Unfortunately for plaintiffs in these types of reverse merger cases, the disputes are more likely to end in a meager settlement than a mega-award. At about the same time the Starr award became public in January, Orient Paper Inc. sought approval from a Los Angeles federal district court judge to settle for a mere $2 million. Orient Paper is one of six Chinese businesses accused of U.S. securities fraud to announce settlements in the past year. Remarkably, each settlement has fallen within a tight range. "We’re starting to see a critical mass of settlements between $2 million and $3 million," says Shearman & Sterling’s Jerome Fortinsky. Shearman counts more than 75 sets of disputes in U.S. forums related to allegations of securities violations by Chinese parties, including more than 50 reverse merger companies. "And that may exert a gravitational pull on other settlements down the road," he says.
How did Greenberg, who made his name by building the AIG Group, obtain such a different result? Greenberg bought a large block of shares in a private placement, so his lawyers at Skadden, Arps, Slate, Meagher & Flom had the bargaining power to demand not only an arbitration, but a tribunal chaired by a Delaware lawyer with at least 14 years of experience. John Gardiner, Skadden’s cohead of international arbitration, had no trouble convincing former Delaware Supreme Court Justice Andrew Moore II that China MediaExpress was a fraudulent enterprise based on the adverse inference doctrine: The company’s refusal to produce any meaningful evidence told Justice Moore that the $200 million said to be in the company’s coffers on the eve of its collapse was either imaginary or misappropriated.
To be sure, Greenberg’s big purchase enabled him to bypass a lot of briefing on whether a class action is certifiable in the context of a market for small-cap securities. And suing in arbitration made it a whole lot likelier that the case would go to trial. But in principle, the merits of the plaintiff’s case would be just as strong in a U.S. forum, and a settlement ought to reflect that strength.

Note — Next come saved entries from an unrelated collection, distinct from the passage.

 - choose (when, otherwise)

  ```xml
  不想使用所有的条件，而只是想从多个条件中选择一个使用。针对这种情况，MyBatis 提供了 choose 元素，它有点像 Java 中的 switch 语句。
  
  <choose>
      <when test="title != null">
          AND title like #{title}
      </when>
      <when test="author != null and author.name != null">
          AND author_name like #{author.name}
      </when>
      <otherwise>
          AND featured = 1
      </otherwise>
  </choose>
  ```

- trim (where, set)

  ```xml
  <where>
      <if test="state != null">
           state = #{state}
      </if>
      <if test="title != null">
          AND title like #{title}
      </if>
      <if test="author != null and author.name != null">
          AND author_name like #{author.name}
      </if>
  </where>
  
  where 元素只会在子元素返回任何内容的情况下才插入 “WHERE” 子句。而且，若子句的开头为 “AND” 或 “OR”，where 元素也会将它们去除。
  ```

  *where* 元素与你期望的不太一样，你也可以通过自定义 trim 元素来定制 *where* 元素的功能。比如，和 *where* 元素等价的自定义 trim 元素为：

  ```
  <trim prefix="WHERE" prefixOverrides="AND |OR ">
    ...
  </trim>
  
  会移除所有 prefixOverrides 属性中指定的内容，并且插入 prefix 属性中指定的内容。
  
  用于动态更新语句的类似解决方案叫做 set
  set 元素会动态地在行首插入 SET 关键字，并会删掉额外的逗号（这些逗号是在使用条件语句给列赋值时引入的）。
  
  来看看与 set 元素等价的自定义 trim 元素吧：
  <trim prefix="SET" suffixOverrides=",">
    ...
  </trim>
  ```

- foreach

What really makes the Greenberg case unusual is that his lawyers say they can enforce the award against the defendants’ assets outside China. Obviously, if the merits of a claim are strong and the award is collectible, then no one will settle for $2–3 million. The challenge for the remaining plaintiffs, in both the China MediaExpress case and others, will be to establish the liability of a deep-pocketed party with assets outside China. That’s why Boies, Schiller & Flexner, which represents Starr in a parallel Delaware case based on a later purchase of public securities, is going after the investment promoters and auditors. (The higher stakes at play are shown by Ernst & Young’s $118 million December settlement of a Canadian class action arising out of its audit of Sino-Forest Corporation, which had been accused of fraudulently overstating its assets.)
Hank Greenberg’s landmark victory against China MediaExpress may not be a universal template. But Skadden’s litigators have at least established that private-placement investors may hold a Chinese company accountable in arbitration. That matters because Skadden’s corporate partners are busy reversing the reverse merger trend. Not surprisingly, the rate of Chinese companies going private has accelerated as the litigation wave has crested. Skadden, which worked on about half the deals, counts 49 Chinese going-private transactions announced since 2010, including 27 last year. No one expects these businesses to form the fraud wave of the future. But by keeping the market for private Chinese securities honest, the Starr award gives fearful investors the confidence to keep piling on.